ResourcesPress Release

Drastic Proposed Changes to DHS Policy Violate U.S. Legal Obligations, Endanger Asylum-Seeking Families

NEW YORK – Physicians for Human Rights (PHR) is gravely concerned about the changes proposed in the Homeland Security Advisory Council’s report on CBP Families and Children Care issued this week.

The Department of Homeland Security (DHS) proposes drastic changes to the Immigration and Nationality Act, Flores settlement agreement, and the Trafficking Victims Protection Reauthorization Act, which are the bedrock of legal protections for asylum seekers in the United States and represent longstanding U.S. human rights commitments.

Kathryn Hampton, PHR network program officer, said, “The proposed changes represent an assault on asylum protections in the United States. DHS’ attempt to introduce these changes suddenly and unilaterally, overriding existing statutes and dispensing with the rulemaking process, will result in human rights violations, as well as serious health consequences for children and families.”

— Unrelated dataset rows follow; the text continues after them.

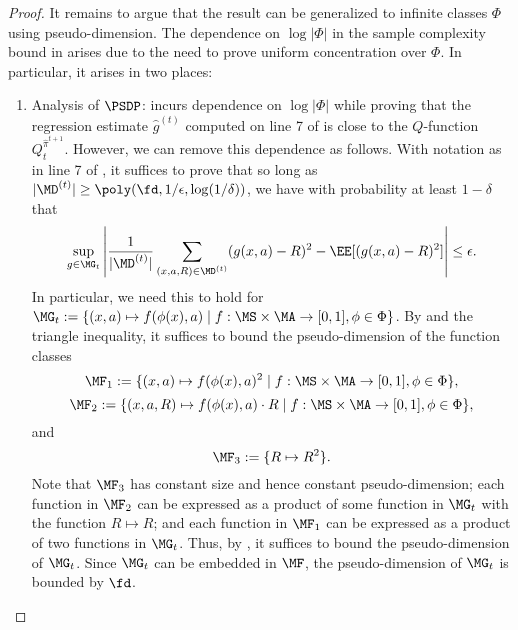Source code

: \begin{proof}
It remains to argue that the result can be generalized to infinite classes $\Phi$ using pseudo-dimension. The dependence on $\log|\Phi|$ in the sample complexity bound in \cite[Theorem 3.2]{mhammedi2023efficient} arises due to the need to prove uniform concentration over $\Phi$. In particular, it arises in two places:
\begin{enumerate}
\item Analysis of $\PSDP$: \cite[Lemma D.2]{mhammedi2023efficient} incurs dependence on $\log|\Phi|$ while proving that the regression estimate $\hat g^{(t)}$ computed on line 7 of \cite[Algorithm 3]{mhammedi2023efficient} is close to the $Q$-function $Q^{\hat \pi^{t+1}}_t$. However, we can remove this dependence as follows. With notation as in line 7 of \cite[Algorithm 3]{mhammedi2023efficient}, it suffices to prove that so long as $|\MD^{(t)}| \geq \poly(\fd, 1/\epsilon,\log(1/\delta))$, we have with probability at least $1-\delta$ that
\[\sup_{g \in \MG_t} \left|\frac{1}{|\MD^{(t)}|} \sum_{(x,a,R) \in \MD^{(t)}} (g(x,a) - R)^2 - \EE[(g(x,a) - R)^2]\right| \leq \epsilon.\]
In particular, we need this to hold for $\MG_t := \{(x,a) \mapsto f(\phi(x),a) \mid{} f: \MS\times\MA \to [0,1], \phi\in\Phi\}$. By \cite[Corollary 4.3]{modi2021model} and the triangle inequality, it suffices to bound the pseudo-dimension of the function classes
\[\MF_1 := \{(x,a) \mapsto f(\phi(x),a)^2 \mid{} f: \MS\times\MA \to [0,1], \phi\in\Phi\},\]
\[\MF_2 := \{(x,a,R) \mapsto f(\phi(x),a) \cdot R \mid{} f: \MS\times\MA \to [0,1], \phi\in\Phi\},\]
and
\[\MF_3 := \{R \mapsto R^2\}.\]
Note that $\MF_3$ has constant size and hence constant pseudo-dimension; each function in $\MF_2$ can be expressed as a product of some function in $\MG_t$ with the function $R \mapsto R$; and each function in $\MF_1$ can be expressed as a product of two functions in $\MG_t$. Thus, by \cite[Lemma 50]{modi2021model}, it suffices to bound the pseudo-dimension of $\MG_t$. Since $\MG_t$ can be embedded in $\MF$, the pseudo-dimension of $\MG_t$ is bounded by $\fd$.


\end{enumerate}
\end{proof}
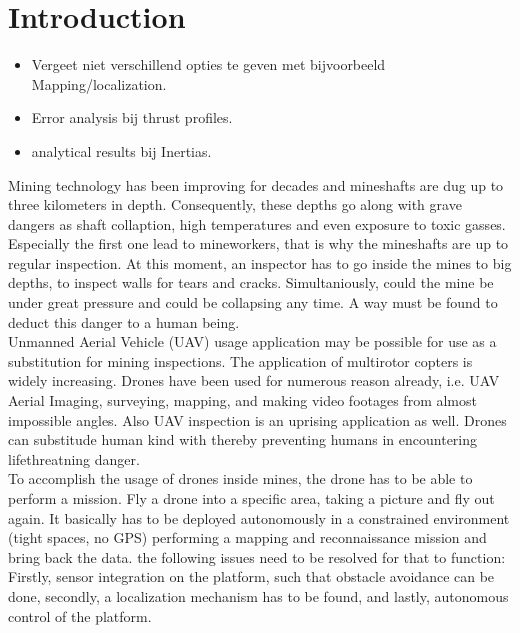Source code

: \chapter{Introduction}
\begin{itemize}
\item Vergeet niet verschillend opties te geven met bijvoorbeeld Mapping/localization.\\
\item Error analysis bij thrust profiles.\\
\item analytical results bij Inertias.\\
\end{itemize}



Mining technology has been improving for decades and mineshafts are dug up to three kilometers in depth. Consequently, these depths go along with grave dangers as shaft collaption, high temperatures and even exposure to toxic gasses. Especially the first one lead to mineworkers, that is why the mineshafts are up to regular inspection. At this moment, an inspector has to go inside the mines to big depths, to inspect walls for tears and cracks. Simultaniously, could the mine be under great pressure and could be collapsing any time. A way must be found to deduct this danger to a human being.\\

Unmanned Aerial Vehicle (UAV) usage application may be possible for use as a substitution for mining inspections. The application of multirotor copters is widely increasing. Drones have been used for numerous reason already, i.e. UAV Aerial Imaging, surveying, mapping, and making video footages from almost impossible angles. Also UAV inspection is an uprising application as well. Drones can substitude human kind with thereby preventing humans in encountering lifethreatning danger.\\

To accomplish the usage of drones inside mines, the drone has to be able to perform a mission. Fly a drone into a specific area, taking a picture and fly out again. It basically has to be deployed autonomously in a constrained environment (tight spaces, no GPS) performing a mapping and reconnaissance mission and bring back the data. the following issues need to be resolved for that to function: Firstly, sensor integration on the platform, such that obstacle avoidance can be done, secondly, a localization mechanism has to be found, and lastly, autonomous control of the platform. \\

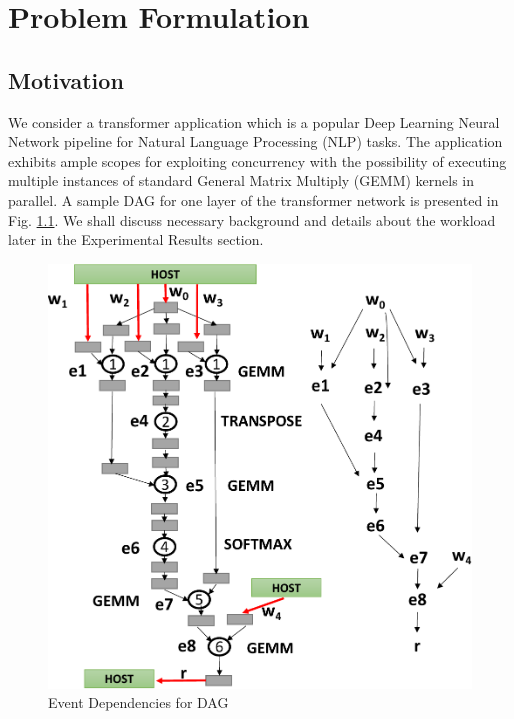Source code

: 
\chapter{Problem Formulation} %

\label{Chapter3} %


\section{Motivation}
We consider a transformer application \cite{DBLP:journals/corr/VaswaniSPUJGKP17} which is a popular Deep Learning Neural Network pipeline for Natural Language Processing (NLP) tasks. The application exhibits ample scopes for exploiting concurrency with the possibility of executing multiple instances of standard General Matrix Multiply (GEMM) kernels in parallel. A sample DAG for one layer of the transformer network is presented in Fig. \ref{fig:motivation0}. We shall discuss necessary background and details about the workload later in the Experimental Results section.  
	\begin{figure}[ht]  
		\centering
		\includegraphics[scale=0.50]{Pictures/Transformer_modified.pdf}
		\caption{Event Dependencies for  DAG\label{fig:motivation0}}
	\end{figure}
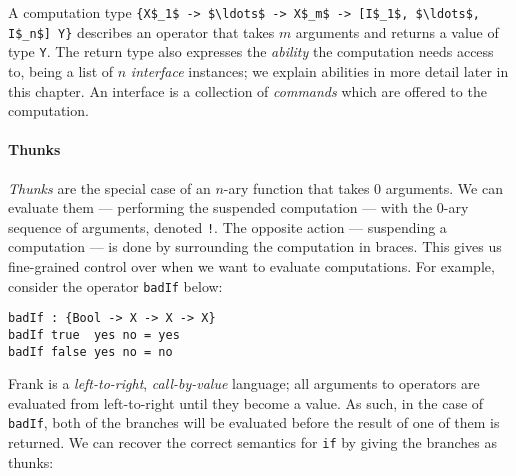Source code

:\documentclass[msc,deptreport,cs]{infthesis} %
\newcommand{\code}[1]{\lstinline{#1}}
\newcommand{\todo}[1]
           {{\par\noindent\small\color{RoyalPurple}
  \framebox{\parbox{\dimexpr\linewidth-2\fboxsep-2\fboxrule}
    {\textbf{TODO:} #1}}}}
\begin{document}
A computation type
%
\lstinline[mathescape]!{X$_1$ -> $\ldots$ -> X$_m$ -> [I$_1$, $\ldots$, I$_n$] Y}!
%
describes an operator that takes $m$ arguments and returns a value of type
\code{Y}. The return type also expresses the \emph{ability} the computation
needs access to, being a list of $n$ \emph{interface} instances; we explain
abilities in more detail later in this chapter. An interface is a collection of
\emph{commands} which are offered to the computation.




\paragraph*{Thunks}

\emph{Thunks} are the special case of an $n$-ary function that takes 0
arguments. We can evaluate them --- performing the suspended computation ---
with the 0-ary sequence of arguments, denoted \code{!}.
%
The opposite action --- suspending a computation --- is done by surrounding the
computation in braces.
%
This gives us fine-grained control over when we want to evaluate computations.
For example, consider the operator \code{badIf} below:


\begin{lstlisting}
badIf : {Bool -> X -> X -> X}
badIf true  yes no = yes
badIf false yes no = no
\end{lstlisting}

\noindent Frank is a \emph{left-to-right}, \emph{call-by-value} language; all
arguments to operators are evaluated from left-to-right until they become a
value. As such, in the case of \code{badIf}, both of the branches will be
evaluated before the result of one of them is returned. We can recover the
correct semantics for \code{if} by giving the branches as thunks:
\end{document}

The advisory council’s recommendations propose to detain families indefinitely, refuse to allow those crossing between ports of entry to apply for asylum, and establish “rocket-docket” deportation courts, where credible fear interviews are eliminated and families have very little time to prepare their legal cases. The recommendations also propose that DHS override existing U.S. regulations and draw up new regulations, while dispensing with any option to submit public comments through the Notice and Rulemaking process.

Michael Payne, PHR advocacy officer, added, “These recommendations blatantly defy U.S. laws protecting asylum-seeking children and families, both substantively and procedurally. Physicians for Human Rights has extensively documented the severe harms that families and children are fleeing in their countries of origin. These are situations which warrant serious consideration of their asylum claims. Revoking longstanding asylum protections for children and families will endanger their lives.”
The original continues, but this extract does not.